Saturday, July 24, 2010

Evernote: Multi accessible notes, records and more

I have become a fan of Evernote in just a few days. I need multi-platform and multi-site access to notes, documents and other records, and this classy little PC/Mac program / iApp works like a champ.

iStockphoto.comGoogle Documents is my preferred multi-site documents and spreadsheets solution, and I use it several times a day on average. It works well for simple or even medium-complex word processing documents and spreadsheets. I access it from the office, I access it at home and I can view it from my iPhone in the coffee shop. It works on the PC and the Mac, and it works on my iPad. I even share some documents with colleagues and friends.

What Google Documents does not do well is simple notes, audio, pictures, PDFs and other records, and this is the need that Evernote fills. Like Google Documents, Evernote is free, at least up to 40 mb of uploads per month. A souped-up version is available for $5 per month, and I can see myself shelling out before long.

As an example of what I am doing with Evernote, my wife and I are planning a couple of out-of-Alaska trips in September. As I gather information items for the trip, I am saving them as PDF files and dragging them into an Evernote "notebook" labeled travel. Or I could easily make a web clip and bypass the PDF stage, but I like PDF for printouts.

I have another notebook for my office notes, and I just started another for some health related materials. Other notebooks will follow, I know.

Here's the part I like about Evernote: I can see my notes and records on: 1) my main home workstation, 2) my iPad, 3) my iPhone, 4) our Mac Mini that we use with the large LED monitor on our "entertainment center", 5) on my office computer at the office and 6) any web browser.

I have shared my travel folder with my wife so she can see it in her iPhone, or on her laptop or a web browser.

Now, I don't have to look through piles of travel related emails to find the confirmation information; it's all in one place.
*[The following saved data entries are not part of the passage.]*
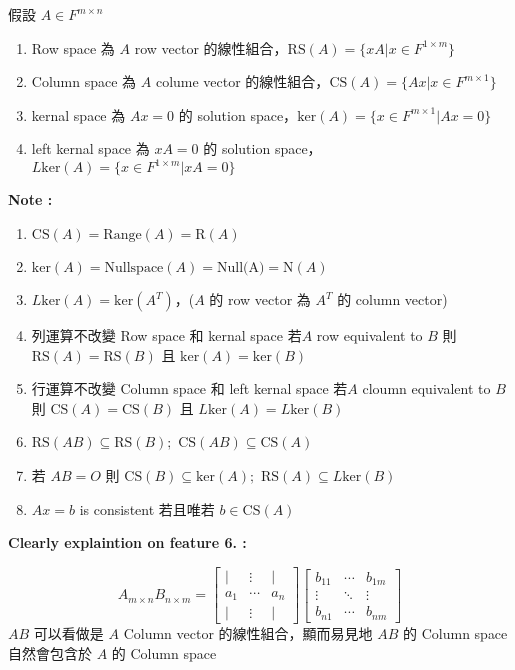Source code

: \documentclass[
]{book}
\providecommand{\tightlist}{%
  \setlength{\itemsep}{0pt}\setlength{\parskip}{0pt}}
\begin{document}
假設 \(A \in F^{m \times n}\)

\begin{enumerate}
\def\labelenumi{\arabic{enumi}.}
\tightlist
\item
  Row space 為 \(A\) row vector 的線性組合，\(\mbox{RS}(A) = \{xA|x\in F^{1 \times m}\}\)
\item
  Column space 為 \(A\) colume vector 的線性組合，\(\mbox{CS}(A) = \{Ax|x\in F^{m\times 1}\}\)
\item
  kernal space 為 \(Ax = 0\) 的 solution space，\(\mbox{ker}(A) = \{x \in F^{m \times 1}|Ax = 0\}\)
\item
  left kernal space 為 \(xA = 0\) 的 solution space，\(L\mbox{ker}(A) = \{x \in F^{1 \times m}|xA = 0\}\)
\end{enumerate}

\textbf{Note :}

\begin{enumerate}
\def\labelenumi{\arabic{enumi}.}
\tightlist
\item
  \(\mbox{CS}(A) = \mbox{Range}(A) = \mbox{R}(A)\)
\item
  \(\mbox{ker}(A) = \mbox{Nullspace}(A) = \mbox{Null(A)} = \mbox{N}(A)\)
\item
  \(L\mbox{ker}(A) = \mbox{ker}(A^T)\)，(\(A\) 的 row vector 為 \(A^T\) 的 column vector)
\item
  列運算不改變 Row space 和 kernal space
  若\(A\) row equivalent to \(B\) 則 \(\mbox{RS}(A) = \mbox{RS}(B)\) 且 \(\mbox{ker}(A) = \mbox{ker}(B)\)
\item
  行運算不改變 Column space 和 left kernal space
  若\(A\) cloumn equivalent to \(B\) 則 \(\mbox{CS}(A) = \mbox{CS}(B)\) 且 \(L\mbox{ker}(A) = L\mbox{ker}(B)\)
\item
  \(\mbox{RS}(AB) \subseteq \mbox{RS}(B);\) \(\mbox{CS}(AB) \subseteq \mbox{CS}(A)\)
\item
  若 \(AB = O\) 則 \(\mbox{CS}(B)\subseteq \mbox{ker}(A);\) \(\mbox{RS}(A) \subseteq L\mbox{ker}(B)\)
\item
  \(Ax = b\) is consistent 若且唯若 \(b \in \mbox{CS}(A)\)
\end{enumerate}

\textbf{Clearly explaintion on feature 6. :}

\[A_{m \times n}B_{n \times m} = \begin{bmatrix}
 | & \vdots & | \\
 a_1 & \cdots & a_n \\
 | & \vdots & |
\end{bmatrix}\begin{bmatrix}
 b_{11} & \cdots & b_{1m}\\
 \vdots & \ddots & \vdots\\
 b_{n1} & \cdots & b_{nm}
\end{bmatrix}\]
\(AB\) 可以看做是 \(A\) Column vector 的線性組合，顯而易見地 \(AB\) 的 Column space 自然會包含於 \(A\) 的 Column space
\end{document}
If I need to show something to an agent, I can just pop open the iPad and display it....whether or not I am connected to the cloud. So long as I have synchronized documents between devices, I have the data where I need it.

I already have many work-related notes already in my Evernote notebook, and I have been using this for less than two weeks. I keep a running note of what I want to talk to my boss about so that when we have some time, I can pop it open, no matter where I am.

Recently I started a note in my office notebook about budget items for mid-year consideration. I also have a couple of PDF'ed handwritten notes from staff meetings so that I can refer to them later. Today, I snapped an iPhone picture of something in the building that needs repair and saved it to Evernote to remind me to get it taken care of. I know at least one user that takes meeting notes on his iPad, and saves them to Evernote. I'm going to try that, too.